In 1930, the economist John Maynard Keynes predicted that, by the early 21st century, advances in technology would lead to an “age of leisure and abundance”, in which people might work 15 hours a week. In 1980, as robots began to depopulate factories, the French social and economic theorist André Gorz declared: “The abolition of work is a process already underway … The manner in which [it] is to be managed … constitutes the central political issue of the coming decades.” [...]

Yet post-work has the potential to appeal to conservatives. Some post-workists think work should not be abolished but redistributed, so that every adult labours for roughly the same satisfying but not exhausting number of hours. “We could say to people on the right: ‘You think work is good for people. So everyone should have this good thing,’” says James Smith, a post-workist whose day job is lecturing in 18th-century English literature at Royal Holloway, University of London. “Working less also ought to be attractive to conservatives who value the family.” [...]

Instead, she would like the movement to think more radically about the nuclear home and family. Both have been so shaped by work, she argues, that a post-work society will redraw them. The disappearance of the paid job could finally bring about one of the oldest goals of feminism: that housework and raising children are no longer accorded a lower status. With people having more time, and probably less money, private life could also become more communal, she suggests, with families sharing kitchens, domestic appliances, and larger facilities. “There have been examples of this before,” she says, “like ‘Red Vienna’ in the early 20th century, when the [social democratic] city government built housing estates with communal laundries, workshops, and shared living spaces that were quite luxurious.” Post-work is about the future, but it is also bursting with the past’s lost possibilities. [...]

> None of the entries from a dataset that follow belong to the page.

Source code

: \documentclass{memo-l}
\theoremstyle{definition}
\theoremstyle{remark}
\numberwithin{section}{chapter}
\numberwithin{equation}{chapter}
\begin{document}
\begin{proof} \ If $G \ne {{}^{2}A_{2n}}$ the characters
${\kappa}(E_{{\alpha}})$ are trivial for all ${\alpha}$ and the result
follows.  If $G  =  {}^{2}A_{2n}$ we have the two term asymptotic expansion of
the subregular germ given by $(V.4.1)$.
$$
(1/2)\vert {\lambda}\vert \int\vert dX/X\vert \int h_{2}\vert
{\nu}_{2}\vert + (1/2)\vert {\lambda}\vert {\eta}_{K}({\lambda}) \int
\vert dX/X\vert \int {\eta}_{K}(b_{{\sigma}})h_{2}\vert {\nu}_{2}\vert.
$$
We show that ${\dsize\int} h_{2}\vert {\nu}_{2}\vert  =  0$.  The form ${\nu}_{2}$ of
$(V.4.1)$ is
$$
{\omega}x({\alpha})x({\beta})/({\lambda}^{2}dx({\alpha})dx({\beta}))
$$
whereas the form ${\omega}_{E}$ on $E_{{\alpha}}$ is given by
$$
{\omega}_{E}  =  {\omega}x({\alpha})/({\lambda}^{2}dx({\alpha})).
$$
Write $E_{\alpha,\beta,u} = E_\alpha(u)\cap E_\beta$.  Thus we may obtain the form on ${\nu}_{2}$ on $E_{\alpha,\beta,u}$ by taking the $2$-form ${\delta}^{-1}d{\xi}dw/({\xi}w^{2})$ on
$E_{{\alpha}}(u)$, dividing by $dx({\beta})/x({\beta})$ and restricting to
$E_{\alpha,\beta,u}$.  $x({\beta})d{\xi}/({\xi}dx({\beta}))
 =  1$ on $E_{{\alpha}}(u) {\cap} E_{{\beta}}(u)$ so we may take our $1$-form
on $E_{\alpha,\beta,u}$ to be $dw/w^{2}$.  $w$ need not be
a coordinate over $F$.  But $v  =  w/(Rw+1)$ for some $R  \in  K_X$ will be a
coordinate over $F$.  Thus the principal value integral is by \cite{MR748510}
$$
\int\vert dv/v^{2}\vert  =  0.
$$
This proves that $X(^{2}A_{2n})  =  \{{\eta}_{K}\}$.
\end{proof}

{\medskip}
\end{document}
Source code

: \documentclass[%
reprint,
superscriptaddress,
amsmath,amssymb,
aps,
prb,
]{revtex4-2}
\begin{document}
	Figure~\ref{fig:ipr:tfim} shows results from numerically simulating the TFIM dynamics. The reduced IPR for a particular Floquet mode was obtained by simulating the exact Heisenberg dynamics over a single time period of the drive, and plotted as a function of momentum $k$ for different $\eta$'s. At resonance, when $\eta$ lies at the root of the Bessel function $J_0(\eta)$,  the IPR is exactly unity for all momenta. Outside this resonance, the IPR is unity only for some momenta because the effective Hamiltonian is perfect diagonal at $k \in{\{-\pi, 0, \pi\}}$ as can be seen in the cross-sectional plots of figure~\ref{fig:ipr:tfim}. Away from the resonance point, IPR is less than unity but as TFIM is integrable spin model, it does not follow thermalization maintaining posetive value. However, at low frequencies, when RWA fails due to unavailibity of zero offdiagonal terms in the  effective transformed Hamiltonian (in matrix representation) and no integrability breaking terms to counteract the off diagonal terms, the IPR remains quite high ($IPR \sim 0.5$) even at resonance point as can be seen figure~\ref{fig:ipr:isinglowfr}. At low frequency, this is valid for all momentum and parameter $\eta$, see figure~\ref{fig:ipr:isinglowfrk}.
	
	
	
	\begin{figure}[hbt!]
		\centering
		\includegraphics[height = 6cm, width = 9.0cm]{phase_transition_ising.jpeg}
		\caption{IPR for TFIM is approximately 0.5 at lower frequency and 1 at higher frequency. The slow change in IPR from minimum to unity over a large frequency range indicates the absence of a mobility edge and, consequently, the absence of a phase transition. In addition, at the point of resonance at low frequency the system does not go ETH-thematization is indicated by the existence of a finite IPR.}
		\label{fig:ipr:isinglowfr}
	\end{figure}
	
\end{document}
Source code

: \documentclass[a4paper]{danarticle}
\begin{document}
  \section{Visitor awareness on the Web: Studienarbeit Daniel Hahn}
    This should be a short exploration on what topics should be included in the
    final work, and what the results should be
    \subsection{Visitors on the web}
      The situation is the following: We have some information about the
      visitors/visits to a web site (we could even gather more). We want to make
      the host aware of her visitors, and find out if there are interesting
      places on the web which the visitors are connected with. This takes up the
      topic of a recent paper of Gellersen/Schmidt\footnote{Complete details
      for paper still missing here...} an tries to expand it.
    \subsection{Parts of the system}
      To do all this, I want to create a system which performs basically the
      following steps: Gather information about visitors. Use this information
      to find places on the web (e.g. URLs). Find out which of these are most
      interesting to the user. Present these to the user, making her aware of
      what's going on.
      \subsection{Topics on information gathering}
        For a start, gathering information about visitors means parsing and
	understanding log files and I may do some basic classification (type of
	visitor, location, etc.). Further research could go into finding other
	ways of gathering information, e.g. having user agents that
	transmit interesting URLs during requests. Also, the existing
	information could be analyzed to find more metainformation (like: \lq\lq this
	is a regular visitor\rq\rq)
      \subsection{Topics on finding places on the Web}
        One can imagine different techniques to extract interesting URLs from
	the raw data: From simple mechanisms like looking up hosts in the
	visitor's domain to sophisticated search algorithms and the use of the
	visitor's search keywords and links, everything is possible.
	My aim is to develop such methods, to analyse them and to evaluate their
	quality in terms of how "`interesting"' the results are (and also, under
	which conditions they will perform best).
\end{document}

And yet, as Frayne points out, “in some ways, we’re already in a post-work society. But it’s a dystopic one.” Office employees constantly interrupting their long days with online distractions; gig-economy workers whose labour plays no part in their sense of identity; and all the people in depressed, post-industrial places who have quietly given up trying to earn – the spectre of post-work runs through the hard, shiny culture of modern work like hidden rust.